Leer eso:
*******************************
how is this significant? well,
1) the above encryption scheme should work okay if data bits are permuted identically on byte reads and writes (S-box integrity is still preserved)
2) the above scheme should work okay if some of the mid-range address bits are permuted
The only bits that I know for sure are not permuted are the lower 9 bits (because the code from 0xFFFF FE00 looks good till the end of ROM, and because the copyright signatures at around cf0-d30), and enough high bits to differentiate the major memory regions of the machine. It is quite possible that any number of bits between say, bits 10-20 are swapped around. Now begins speculation: decryption happens in 16k blocks. If you look at the data at 0xFFFFA000, it seems to start and end in the middle of a large region of encrypted code (a histogram of the regions of the ROM indicate what areas might be encrypted or not). That seems a bit odd. Also, the fact that the cipher is a CFB-mode cipher--ie, the key depends on the ciphertext stream--means that any mutation of the data going into the cipher is going to cause the rest of the cipher to yield garbage. Thus, if say, address bit 10 were swapped, then the largest sequential block one could recover from decrypting any region of the ROM without knowledge of the swap is 512 bytes--short enough to be infuriating to try and figure out what data is "the real deal" with dumb stastitical methods. It also seems like whoever wrote the decryption code did it in pure assembly. I doubt any compiler could produce code of that quality and density...perhaps someone was trying to get everything to fit into a 512-byte limit?

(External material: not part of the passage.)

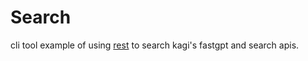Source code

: # Search

cli tool example of using [rest](https://github.com/taybart/rest) to search kagi's fastgpt and search apis.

Things get even more interesting...I tried modifying code in the 0xFFFF FE00 range, and the XBOX seems to ignore it. I even put NOP's over the whole region, and the XBOX still boots-- even when NOP's are in each of the four copies of the ROM's high 512 boot bytes. Something...very...strange...is going on.
Roastbeef has also provided me with these insights on the PIC:
1) The PIC is powered all the time that the system is plugged into the wall. Maybe this is where they're keeping the real time clock.
2) There is an SMBUS connecting the Atmel, PIC and nVidia chipset together. (SMBUS is the Intel equiv. of Philips' I2C bus)
3) DVD ejection is handled in some way by the PIC. (I didn't actually capture data on this, but when I hit the front panel eject button I saw half the activity indicators on the TLA light up)
4) There's some type of SMBUS heartbeat every 2ms.
5) There is no SMBUS or PIC activity in the first second of boot, so none of the decryption stuff can be stored there. (Decryption is probably hit 20k or 30k CPU instructions after power good... that's much much less than the ~1.7sec I'm seeing before SMBUS activity
******************************
A que tiene pinta de que el tio se está currando un MOD chip??